Exercise directions:
Please restate each line of the data that follows word for word, skipping any image.

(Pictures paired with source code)
◇ ◇ ◇ ◇ ◇ ◇ ◇

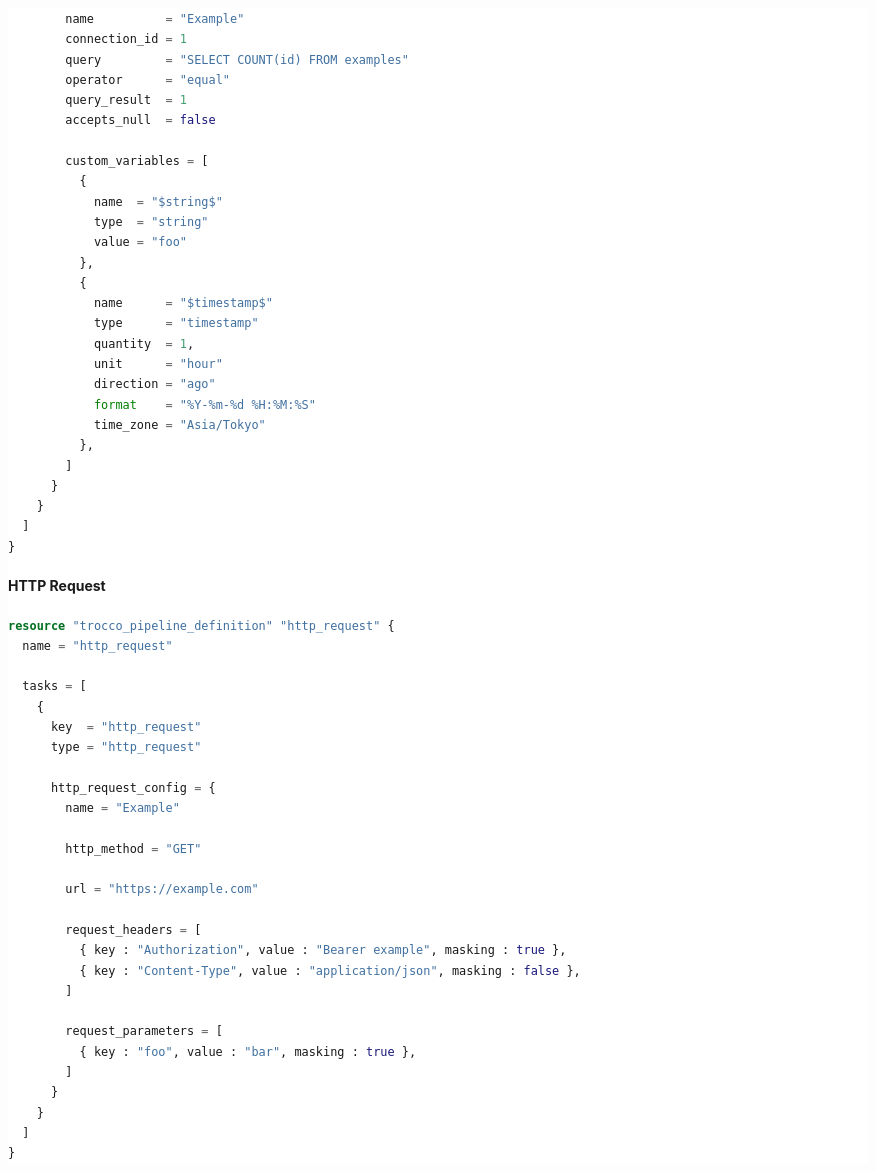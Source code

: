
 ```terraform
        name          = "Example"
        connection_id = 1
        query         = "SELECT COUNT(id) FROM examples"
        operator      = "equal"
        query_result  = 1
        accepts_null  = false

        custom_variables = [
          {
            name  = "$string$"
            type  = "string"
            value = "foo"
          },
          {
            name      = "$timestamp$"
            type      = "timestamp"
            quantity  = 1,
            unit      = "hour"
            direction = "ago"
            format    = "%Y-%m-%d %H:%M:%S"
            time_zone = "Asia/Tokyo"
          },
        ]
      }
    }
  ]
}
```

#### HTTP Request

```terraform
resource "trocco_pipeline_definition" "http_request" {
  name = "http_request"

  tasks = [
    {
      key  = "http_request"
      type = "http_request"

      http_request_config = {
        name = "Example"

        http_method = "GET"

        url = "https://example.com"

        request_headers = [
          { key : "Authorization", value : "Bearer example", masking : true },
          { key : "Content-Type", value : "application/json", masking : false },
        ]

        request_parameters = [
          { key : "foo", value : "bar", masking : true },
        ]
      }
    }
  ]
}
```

◇ ◇ ◇ ◇ ◇ ◇ ◇

Answer space:
Source code

:
 ```terraform
        name          = "Example"
        connection_id = 1
        query         = "SELECT COUNT(id) FROM examples"
        operator      = "equal"
        query_result  = 1
        accepts_null  = false

        custom_variables = [
          {
            name  = "$string$"
            type  = "string"
            value = "foo"
          },
          {
            name      = "$timestamp$"
            type      = "timestamp"
            quantity  = 1,
            unit      = "hour"
            direction = "ago"
            format    = "%Y-%m-%d %H:%M:%S"
            time_zone = "Asia/Tokyo"
          },
        ]
      }
    }
  ]
}
```

#### HTTP Request

```terraform
resource "trocco_pipeline_definition" "http_request" {
  name = "http_request"

  tasks = [
    {
      key  = "http_request"
      type = "http_request"

      http_request_config = {
        name = "Example"

        http_method = "GET"

        url = "https://example.com"

        request_headers = [
          { key : "Authorization", value : "Bearer example", masking : true },
          { key : "Content-Type", value : "application/json", masking : false },
        ]

        request_parameters = [
          { key : "foo", value : "bar", masking : true },
        ]
      }
    }
  ]
}
```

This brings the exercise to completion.